Gerard Snitselaar wrote:
> What appears to happen is cpu0 calls cli() in
> shutdown() (drivers/char/serial.c), grabbing global_irq_lock.
> Meanwhile cpu1 sets IRQ_INPROGRESS, and eventually calls
> handle_IRQ_event() and spins on global_irq_lock in irq_enter().
> CPU0 calls free_irq() and eventually gets to the point where
> it spins while IRQ_INPROGRESS is set. Since cpu0 is holding
> global_irq_lock, cpu1 can't do its work and clear IRQ_INPROGRESS.

From looking at irq.c (2.4.31) I guess that calling free_irq()
on SMP after cli() is not safe because of the race you describe.

> I read somewhere that global_irq_lock is deprecated, so is there
> something that the serial driver should be doing instead of cli()
> and restore_flags() in shutdown()?

shutdown() seems a little backwards:
it calls free_irq(), then it disables device interrupts.

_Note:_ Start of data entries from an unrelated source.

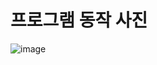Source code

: 
# 프로그램 동작 사진
![image](https://github.com/hihotz/CodeManagement/assets/74196405/abee7d10-b807-48c8-a08a-22f8de067da0)
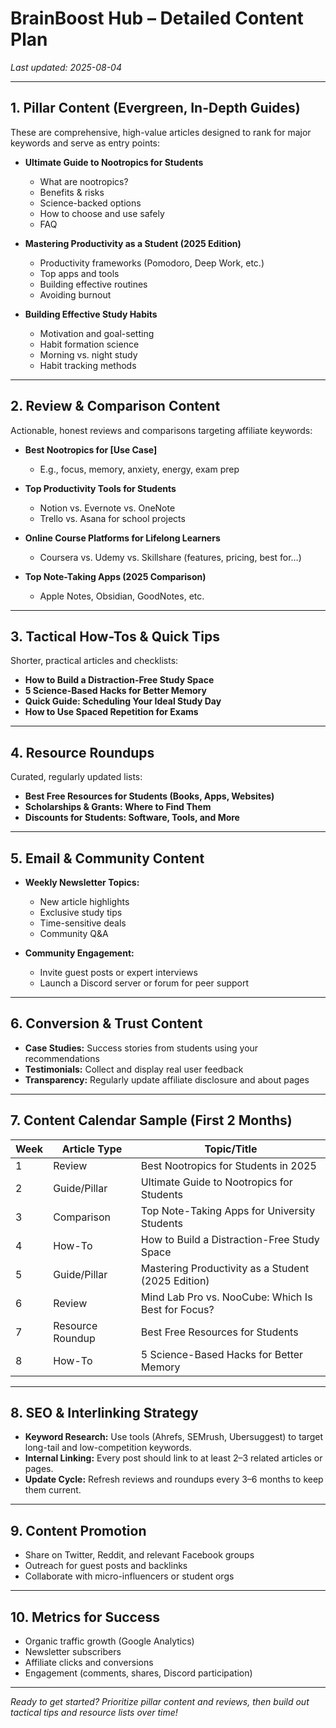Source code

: # BrainBoost Hub – Detailed Content Plan

_Last updated: 2025-08-04_

---

## 1. Pillar Content (Evergreen, In-Depth Guides)

These are comprehensive, high-value articles designed to rank for major keywords and serve as entry points:

- **Ultimate Guide to Nootropics for Students**
  - What are nootropics?
  - Benefits & risks
  - Science-backed options
  - How to choose and use safely
  - FAQ

- **Mastering Productivity as a Student (2025 Edition)**
  - Productivity frameworks (Pomodoro, Deep Work, etc.)
  - Top apps and tools
  - Building effective routines
  - Avoiding burnout

- **Building Effective Study Habits**
  - Motivation and goal-setting
  - Habit formation science
  - Morning vs. night study
  - Habit tracking methods

---

## 2. Review & Comparison Content

Actionable, honest reviews and comparisons targeting affiliate keywords:

- **Best Nootropics for [Use Case]**
  - E.g., focus, memory, anxiety, energy, exam prep

- **Top Productivity Tools for Students**
  - Notion vs. Evernote vs. OneNote
  - Trello vs. Asana for school projects

- **Online Course Platforms for Lifelong Learners**
  - Coursera vs. Udemy vs. Skillshare (features, pricing, best for…)

- **Top Note-Taking Apps (2025 Comparison)**
  - Apple Notes, Obsidian, GoodNotes, etc.

---

## 3. Tactical How-Tos & Quick Tips

Shorter, practical articles and checklists:

- **How to Build a Distraction-Free Study Space**
- **5 Science-Based Hacks for Better Memory**
- **Quick Guide: Scheduling Your Ideal Study Day**
- **How to Use Spaced Repetition for Exams**

---

## 4. Resource Roundups

Curated, regularly updated lists:

- **Best Free Resources for Students (Books, Apps, Websites)**
- **Scholarships & Grants: Where to Find Them**
- **Discounts for Students: Software, Tools, and More**

---

## 5. Email & Community Content

- **Weekly Newsletter Topics:**
  - New article highlights
  - Exclusive study tips
  - Time-sensitive deals
  - Community Q&A

- **Community Engagement:**
  - Invite guest posts or expert interviews
  - Launch a Discord server or forum for peer support

---

## 6. Conversion & Trust Content

- **Case Studies:** Success stories from students using your recommendations
- **Testimonials:** Collect and display real user feedback
- **Transparency:** Regularly update affiliate disclosure and about pages

---

## 7. Content Calendar Sample (First 2 Months)

| Week | Article Type        | Topic/Title                                              |
|------|---------------------|---------------------------------------------------------|
| 1    | Review              | Best Nootropics for Students in 2025                    |
| 2    | Guide/Pillar        | Ultimate Guide to Nootropics for Students               |
| 3    | Comparison          | Top Note-Taking Apps for University Students            |
| 4    | How-To              | How to Build a Distraction-Free Study Space             |
| 5    | Guide/Pillar        | Mastering Productivity as a Student (2025 Edition)      |
| 6    | Review              | Mind Lab Pro vs. NooCube: Which Is Best for Focus?      |
| 7    | Resource Roundup    | Best Free Resources for Students                        |
| 8    | How-To              | 5 Science-Based Hacks for Better Memory                 |

---

## 8. SEO & Interlinking Strategy

- **Keyword Research:** Use tools (Ahrefs, SEMrush, Ubersuggest) to target long-tail and low-competition keywords.
- **Internal Linking:** Every post should link to at least 2–3 related articles or pages.
- **Update Cycle:** Refresh reviews and roundups every 3–6 months to keep them current.

---

## 9. Content Promotion

- Share on Twitter, Reddit, and relevant Facebook groups
- Outreach for guest posts and backlinks
- Collaborate with micro-influencers or student orgs

---

## 10. Metrics for Success

- Organic traffic growth (Google Analytics)
- Newsletter subscribers
- Affiliate clicks and conversions
- Engagement (comments, shares, Discord participation)

---

_Ready to get started? Prioritize pillar content and reviews, then build out tactical tips and resource lists over time!_
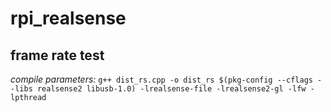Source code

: # rpi_realsense

## frame rate test


*compile parameters:*
`g++ dist_rs.cpp -o dist_rs $(pkg-config --cflags --libs realsense2 libusb-1.0) -lrealsense-file -lrealsense2-gl -lfw -lpthread`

One way of handling this may be to move the code
block (the if statement after 'Free the IRQ' comment)
that calls free_irq() to after the restore_flags().

At that point, the device is no longer generating
interrupts and has been removed from the IRQ_ports
list so the ISR will not touch the device instance
and free_irq() can finish safely.

--
Paul Fulghum
Microgate Systems, Ltd.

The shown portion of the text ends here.